De l’instinct de conservation naturel aux hommes et aux sociétés, naquit le fascisme, élément de résistance contre les forces de mort qui menaçaient l’Italie.

Cette réaction qui avait fait défaut à la Russie de 1916, naquit en Italie du sentiment de l’histoire, des souvenirs de la Rome antique et de la dictature de salut public dont elle a toujours été la patrie. D’ailleurs, ce ne fut pas une création spontanée. Au moment de la marche sur Rome, il y avait exactement huit ans que Mussolini préparait la conquête du pouvoir.


Fils d’un forgeron de village militant socialiste, Benito Mussolini avait eu l’ambition d’être instituteur. À seize ans, il est maître d’école. Comme il mêle à son enseignement de la propagande révolutionnaire, il est bientôt révoqué, ce qui ne le réconcilie pas avec la société bourgeoise.

Pour gagner sa vie, il émigre en Suisse où il exerce, entre autres métiers, celui de maçon, sans cesser de s’intéresser à la politique. Il cache si peu ses opinions subversives que les autorités fédérales lui interdisent d’habiter certains cantons. Comme son activité redouble, en dépit de l’avertissement donné, on l’expulse de la Confédération.

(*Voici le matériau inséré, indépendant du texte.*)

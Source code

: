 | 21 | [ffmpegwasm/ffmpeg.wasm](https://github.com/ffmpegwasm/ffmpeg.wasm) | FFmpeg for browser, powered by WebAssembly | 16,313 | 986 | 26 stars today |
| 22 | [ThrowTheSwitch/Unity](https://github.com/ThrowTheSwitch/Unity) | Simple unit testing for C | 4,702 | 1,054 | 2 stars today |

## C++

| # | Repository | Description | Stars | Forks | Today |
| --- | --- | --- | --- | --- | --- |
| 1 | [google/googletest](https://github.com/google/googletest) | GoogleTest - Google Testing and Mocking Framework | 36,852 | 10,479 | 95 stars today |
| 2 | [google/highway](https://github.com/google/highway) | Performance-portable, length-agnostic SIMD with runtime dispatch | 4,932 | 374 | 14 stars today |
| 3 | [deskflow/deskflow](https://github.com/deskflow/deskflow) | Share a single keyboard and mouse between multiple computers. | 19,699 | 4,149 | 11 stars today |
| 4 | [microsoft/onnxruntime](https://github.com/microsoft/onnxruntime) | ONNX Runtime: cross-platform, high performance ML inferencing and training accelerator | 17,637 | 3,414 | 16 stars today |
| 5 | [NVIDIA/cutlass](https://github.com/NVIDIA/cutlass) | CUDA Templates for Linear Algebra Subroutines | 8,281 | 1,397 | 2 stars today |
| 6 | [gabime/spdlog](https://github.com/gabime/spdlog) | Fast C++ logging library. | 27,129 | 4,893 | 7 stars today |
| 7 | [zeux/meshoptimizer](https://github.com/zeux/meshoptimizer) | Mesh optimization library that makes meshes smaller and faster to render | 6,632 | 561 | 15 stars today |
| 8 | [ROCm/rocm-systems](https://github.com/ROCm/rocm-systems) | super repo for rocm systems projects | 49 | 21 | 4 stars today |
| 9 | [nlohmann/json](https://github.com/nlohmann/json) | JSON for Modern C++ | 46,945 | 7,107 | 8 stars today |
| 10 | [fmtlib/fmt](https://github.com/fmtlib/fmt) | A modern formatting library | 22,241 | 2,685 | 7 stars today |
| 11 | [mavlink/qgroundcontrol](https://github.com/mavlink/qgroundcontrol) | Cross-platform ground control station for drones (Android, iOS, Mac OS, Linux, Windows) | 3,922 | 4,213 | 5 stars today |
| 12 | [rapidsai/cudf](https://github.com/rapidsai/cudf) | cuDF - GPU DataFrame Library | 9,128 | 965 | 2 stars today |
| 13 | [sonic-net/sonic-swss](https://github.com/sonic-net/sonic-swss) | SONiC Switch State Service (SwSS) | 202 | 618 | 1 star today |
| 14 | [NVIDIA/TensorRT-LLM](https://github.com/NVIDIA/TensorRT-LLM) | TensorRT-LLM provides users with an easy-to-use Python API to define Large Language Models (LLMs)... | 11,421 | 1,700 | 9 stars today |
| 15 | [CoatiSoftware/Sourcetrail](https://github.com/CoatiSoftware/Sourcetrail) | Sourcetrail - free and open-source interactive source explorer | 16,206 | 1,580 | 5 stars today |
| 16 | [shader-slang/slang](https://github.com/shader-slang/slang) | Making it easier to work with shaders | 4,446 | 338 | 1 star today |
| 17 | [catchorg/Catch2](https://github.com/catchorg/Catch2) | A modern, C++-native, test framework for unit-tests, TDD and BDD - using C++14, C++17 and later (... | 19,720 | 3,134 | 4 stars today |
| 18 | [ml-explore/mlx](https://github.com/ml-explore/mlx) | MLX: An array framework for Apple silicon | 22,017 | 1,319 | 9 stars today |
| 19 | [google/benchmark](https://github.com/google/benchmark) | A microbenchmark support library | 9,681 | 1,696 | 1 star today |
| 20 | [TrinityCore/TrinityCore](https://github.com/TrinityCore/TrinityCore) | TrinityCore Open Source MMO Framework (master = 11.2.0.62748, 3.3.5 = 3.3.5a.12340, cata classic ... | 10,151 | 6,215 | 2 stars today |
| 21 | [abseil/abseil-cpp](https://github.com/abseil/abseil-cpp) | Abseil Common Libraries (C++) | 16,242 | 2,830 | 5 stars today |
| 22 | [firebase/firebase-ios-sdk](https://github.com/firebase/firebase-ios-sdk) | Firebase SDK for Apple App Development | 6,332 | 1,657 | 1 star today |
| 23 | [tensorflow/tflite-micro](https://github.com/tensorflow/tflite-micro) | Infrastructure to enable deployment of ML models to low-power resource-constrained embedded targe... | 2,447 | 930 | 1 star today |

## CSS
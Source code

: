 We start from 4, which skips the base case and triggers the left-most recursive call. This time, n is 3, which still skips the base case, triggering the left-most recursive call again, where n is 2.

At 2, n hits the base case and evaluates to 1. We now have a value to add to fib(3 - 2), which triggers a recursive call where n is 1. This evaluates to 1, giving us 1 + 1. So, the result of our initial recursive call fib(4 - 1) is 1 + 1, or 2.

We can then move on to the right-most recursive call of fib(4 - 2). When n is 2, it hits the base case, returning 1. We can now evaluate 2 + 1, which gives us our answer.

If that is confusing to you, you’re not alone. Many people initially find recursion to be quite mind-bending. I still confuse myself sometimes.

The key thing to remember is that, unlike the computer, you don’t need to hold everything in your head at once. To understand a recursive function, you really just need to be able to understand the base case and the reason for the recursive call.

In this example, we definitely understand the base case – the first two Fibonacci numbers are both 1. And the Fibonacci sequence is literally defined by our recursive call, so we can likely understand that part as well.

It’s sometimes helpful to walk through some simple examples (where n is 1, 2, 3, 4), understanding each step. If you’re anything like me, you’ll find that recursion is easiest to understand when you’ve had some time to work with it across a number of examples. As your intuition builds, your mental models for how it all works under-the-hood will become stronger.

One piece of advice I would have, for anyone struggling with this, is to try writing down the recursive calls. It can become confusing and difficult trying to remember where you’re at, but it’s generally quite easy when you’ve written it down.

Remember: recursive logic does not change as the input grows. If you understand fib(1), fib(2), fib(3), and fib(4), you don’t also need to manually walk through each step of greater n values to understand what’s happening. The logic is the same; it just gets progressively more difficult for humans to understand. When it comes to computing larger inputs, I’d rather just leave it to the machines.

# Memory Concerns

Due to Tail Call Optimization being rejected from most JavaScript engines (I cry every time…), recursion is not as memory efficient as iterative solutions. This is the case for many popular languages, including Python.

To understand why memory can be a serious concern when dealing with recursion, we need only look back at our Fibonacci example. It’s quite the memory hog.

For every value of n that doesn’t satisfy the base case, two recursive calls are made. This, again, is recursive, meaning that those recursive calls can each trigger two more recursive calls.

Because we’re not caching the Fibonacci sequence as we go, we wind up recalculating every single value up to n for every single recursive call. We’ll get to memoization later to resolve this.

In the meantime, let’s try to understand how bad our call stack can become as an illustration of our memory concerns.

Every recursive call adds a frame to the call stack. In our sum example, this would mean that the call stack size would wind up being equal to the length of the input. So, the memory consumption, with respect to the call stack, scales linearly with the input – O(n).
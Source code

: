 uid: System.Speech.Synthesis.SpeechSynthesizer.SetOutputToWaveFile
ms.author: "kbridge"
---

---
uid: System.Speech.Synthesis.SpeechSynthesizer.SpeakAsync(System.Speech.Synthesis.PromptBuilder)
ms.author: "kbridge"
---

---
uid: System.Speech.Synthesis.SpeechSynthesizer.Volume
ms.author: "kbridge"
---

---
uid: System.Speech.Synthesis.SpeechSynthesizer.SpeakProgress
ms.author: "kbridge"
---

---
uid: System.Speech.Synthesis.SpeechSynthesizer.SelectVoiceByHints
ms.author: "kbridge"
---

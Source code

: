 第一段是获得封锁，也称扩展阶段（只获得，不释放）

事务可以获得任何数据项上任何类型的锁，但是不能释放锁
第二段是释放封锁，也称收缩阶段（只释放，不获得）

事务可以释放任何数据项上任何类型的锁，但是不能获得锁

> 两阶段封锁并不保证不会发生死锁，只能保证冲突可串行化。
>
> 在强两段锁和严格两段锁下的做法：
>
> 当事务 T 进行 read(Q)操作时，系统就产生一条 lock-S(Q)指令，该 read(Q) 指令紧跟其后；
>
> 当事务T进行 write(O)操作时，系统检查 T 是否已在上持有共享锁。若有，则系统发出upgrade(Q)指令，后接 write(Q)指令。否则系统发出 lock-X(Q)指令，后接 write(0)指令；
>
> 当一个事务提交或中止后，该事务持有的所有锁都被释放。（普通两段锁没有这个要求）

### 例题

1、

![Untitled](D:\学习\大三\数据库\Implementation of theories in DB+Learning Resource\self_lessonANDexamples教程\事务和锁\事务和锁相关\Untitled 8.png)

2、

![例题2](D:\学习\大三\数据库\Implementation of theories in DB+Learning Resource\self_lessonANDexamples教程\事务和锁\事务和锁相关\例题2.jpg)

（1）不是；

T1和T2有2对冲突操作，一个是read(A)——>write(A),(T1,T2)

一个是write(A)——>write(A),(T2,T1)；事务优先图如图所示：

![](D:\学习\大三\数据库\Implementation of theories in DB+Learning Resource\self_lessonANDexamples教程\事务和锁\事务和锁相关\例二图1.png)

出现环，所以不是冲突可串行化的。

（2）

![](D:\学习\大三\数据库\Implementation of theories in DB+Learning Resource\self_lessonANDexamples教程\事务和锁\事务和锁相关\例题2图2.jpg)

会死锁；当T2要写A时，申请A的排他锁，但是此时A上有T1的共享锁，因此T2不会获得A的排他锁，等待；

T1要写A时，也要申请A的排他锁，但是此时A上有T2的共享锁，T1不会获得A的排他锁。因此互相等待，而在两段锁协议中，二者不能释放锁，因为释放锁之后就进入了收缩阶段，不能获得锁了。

Dans sa vie de militant, il a déjà pu observer qu’il existe deux sortes de révolutionnaires : ceux qui servent la révolution et ceux qui s’en servent pour « arriver » et pour s’enrichir. Passionné pour les idées, il ressent le plus grand dégoût pour ceux qu’il appelle « les parasites » des luttes sociales. Son aversion pour les politiciens date de là.

Enfant du peuple, pénétré des doctrines marxistes, il rêve d’arracher le prolétariat à la domination bourgeoise et de lui donner de meilleures conditions de vie. Après son service militaire aux bersaglieri de Vérone, où il subit plus d’une fois les rigueurs de la discipline militaire, une sorte de croissance intellectuelle le pousse à s’expatrier de nouveau. Son instinct le conduit en terre « irrédimée », à Opaglia, dans le Trentin, encore possédée par l’Autriche. C’est là qu’il rencontre l’homme par qui sa destinée va changer : Cesare Battisti.

Socialiste comme Mussolini, Cesare Battisti brûlait de patriotisme. Les Autrichiens ont probablement comblé ses vœux en le pendant : il aura vu une promesse de victoire dans le martyre. Né à Trente, il avait fait toutes ses études à Florence et, revenu dans son pays natal, n’avait cessé d’y entretenir un foyer d’italianisme exalté. D’un savoir infiniment plus solide et plus vaste que son nouveau compagnon, il acheva la formation intellectuelle de Mussolini et le persuada que ses idées sociales étaient parfaitement compatibles avec l’ambition d’une plus grande Italie, si même elles n’en étaient pas le moyen.

Ce mélange de nationalisme et de socialisme, c’est l’originalité de Mussolini. C’est ce qui explique son action. C’est la clef.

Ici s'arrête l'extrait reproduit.